HOUSTON — Aaron Judge ran up the first base line with his bat in his right hand in the eighth inning Thursday night, hoping he’d broken the spell. The Yankees slugger watched in almost disbelief as the fly ball he hit hard died just over the right-field warning track and Houston right fielder Kyle Tucker ran back and easily grabbed it.
Minute Maid Park is seemingly where the Yankees bats have come to die. Framber Valdez was dominant, just like Justin Verlander the night before, as the Astros beat the Yankees 3-2 in Game 2 of the American League Division Series.
The Astros take a 2-0 lead in the best-of-seven series, which heads back to the Bronx for Game 3 on Saturday. The Yankees have their ace Gerrit Cole set to start the critical tilt at Yankees Stadium. MLB teams taking a 2-0 series’ lead in a best-of-seven have gone on to win in 74 of 88 (84.1%) series all-time. The Astros have now won eight of nine home playoff games all-time against the Yankees. The Astros pitching has limited the Bombers to just 13 runs across those eight losses.
In the first two games of this series, the home-run reliant Yankees’ offense has one homer, scored a total of four runs and struck out 30 times. They were 1-for-5 with runners in scoring position Thursday night and are 1-for-9 in the series.
Valdez was dealing Thursday. He held the Yankees to two runs, both unearned because of his own fielding and throwing errors, scattering four hits. The lefty did not walk a batter and struck out nine.
The Yankees scored their two runs with a little help from Valdez. Judge singled to lead off and Valdez’s fielding error allowed Giancarlo Stanton to reach and then when he threw wide of first base, it allowed Judge to take third. Judge scored on Anthony Rizzo’s ground out and Stanton on a Gleyber Torres single.

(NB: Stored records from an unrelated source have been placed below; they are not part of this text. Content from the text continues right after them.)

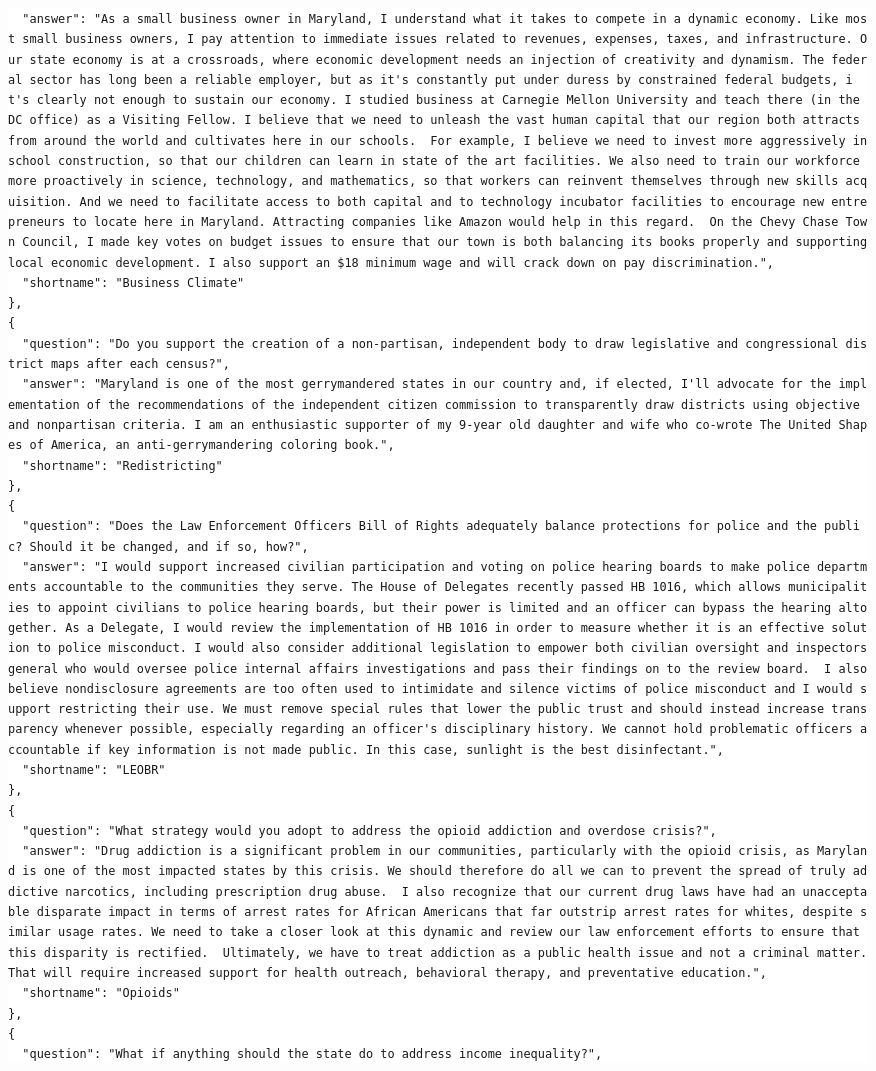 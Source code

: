       "answer": "As a small business owner in Maryland, I understand what it takes to compete in a dynamic economy. Like most small business owners, I pay attention to immediate issues related to revenues, expenses, taxes, and infrastructure. Our state economy is at a crossroads, where economic development needs an injection of creativity and dynamism. The federal sector has long been a reliable employer, but as it's constantly put under duress by constrained federal budgets, it's clearly not enough to sustain our economy. I studied business at Carnegie Mellon University and teach there (in the DC office) as a Visiting Fellow. I believe that we need to unleash the vast human capital that our region both attracts from around the world and cultivates here in our schools.  For example, I believe we need to invest more aggressively in school construction, so that our children can learn in state of the art facilities. We also need to train our workforce more proactively in science, technology, and mathematics, so that workers can reinvent themselves through new skills acquisition. And we need to facilitate access to both capital and to technology incubator facilities to encourage new entrepreneurs to locate here in Maryland. Attracting companies like Amazon would help in this regard.  On the Chevy Chase Town Council, I made key votes on budget issues to ensure that our town is both balancing its books properly and supporting local economic development. I also support an $18 minimum wage and will crack down on pay discrimination.",
      "shortname": "Business Climate"
    },
    {
      "question": "Do you support the creation of a non-partisan, independent body to draw legislative and congressional district maps after each census?",
      "answer": "Maryland is one of the most gerrymandered states in our country and, if elected, I'll advocate for the implementation of the recommendations of the independent citizen commission to transparently draw districts using objective and nonpartisan criteria. I am an enthusiastic supporter of my 9-year old daughter and wife who co-wrote The United Shapes of America, an anti-gerrymandering coloring book.",
      "shortname": "Redistricting"
    },
    {
      "question": "Does the Law Enforcement Officers Bill of Rights adequately balance protections for police and the public? Should it be changed, and if so, how?",
      "answer": "I would support increased civilian participation and voting on police hearing boards to make police departments accountable to the communities they serve. The House of Delegates recently passed HB 1016, which allows municipalities to appoint civilians to police hearing boards, but their power is limited and an officer can bypass the hearing altogether. As a Delegate, I would review the implementation of HB 1016 in order to measure whether it is an effective solution to police misconduct. I would also consider additional legislation to empower both civilian oversight and inspectors general who would oversee police internal affairs investigations and pass their findings on to the review board.  I also believe nondisclosure agreements are too often used to intimidate and silence victims of police misconduct and I would support restricting their use. We must remove special rules that lower the public trust and should instead increase transparency whenever possible, especially regarding an officer's disciplinary history. We cannot hold problematic officers accountable if key information is not made public. In this case, sunlight is the best disinfectant.",
      "shortname": "LEOBR"
    },
    {
      "question": "What strategy would you adopt to address the opioid addiction and overdose crisis?",
      "answer": "Drug addiction is a significant problem in our communities, particularly with the opioid crisis, as Maryland is one of the most impacted states by this crisis. We should therefore do all we can to prevent the spread of truly addictive narcotics, including prescription drug abuse.  I also recognize that our current drug laws have had an unacceptable disparate impact in terms of arrest rates for African Americans that far outstrip arrest rates for whites, despite similar usage rates. We need to take a closer look at this dynamic and review our law enforcement efforts to ensure that this disparity is rectified.  Ultimately, we have to treat addiction as a public health issue and not a criminal matter. That will require increased support for health outreach, behavioral therapy, and preventative education.",
      "shortname": "Opioids"
    },
    {
      "question": "What if anything should the state do to address income inequality?",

With Torres on, Josh Donaldson, hit doubled for his first extra-base hit since Oct. 1 earlier, struck out. It was Donaldson’s 11th strikeout in 24 postseason plate appearances.
The Bombers had the tying run on first in the ninth with two outs, when Donaldson worked a walk off Ryan Pressly.
It was a disappointing night for Luis Severino, who was very good. He held the Astros to three runs on five hits over 5.1 innings. He struck out six and walked one.
Severino, making his 11th postseason appearance, lost each of his two regular-season starts against Houston, allowing five earned runs in 12 combined innings for a 3.75 ERA. He lost those games by scores of 3-1 and 2-1.
He was 0-2, 4.15 ERA in three career playoff starts against them coming into Thursday night’s game. The Astros held the Yankees to just one run in all three of those games.
Minute Maid Park, where he has made six appearances in the playoffs, has always brought back some bad memories for him and the Yankees. They lost in the ALCS to the Astros in 2017 and 2019.
Severino had much better stuff than he did Saturday night in Cleveland. He ramped up his fastball to 99 miles an hour — to strike out Yordan Alvarez to end the fifth. He got 13 swings and misses, including 10 on that fastball.
He made one real mistake. Severino started out the bottom of the third by hitting Houston catcher Martin Maldanoado with a pitch. He struck out the struggling Jose Altuve, got another out on Yordan Alvarez’s fielder’s choice and then got ahead of Alex Bregman 1-2, before the Astros third baseman crushed a three-run homer on Severino’s 97-mile-an-hour fastball. He retired the next eight batters he faced, but when he gave up a one-out single to Kyle Tucker in the sixth, Aaron Boone quickly went out to get him.
Jonathan Loaisiga gave up a single to Yuli Gurriel and then coaxed a double-play grounder out of Aledmys Diaz.
“I think about our losses here, That’s the only thing that came to my mind,” Severino said. “I think all the guys that have been here since then have to remember that. They have to remember that feeling and try to not feel the same way this year, try to be better, try to go out there with that mentality and win games.”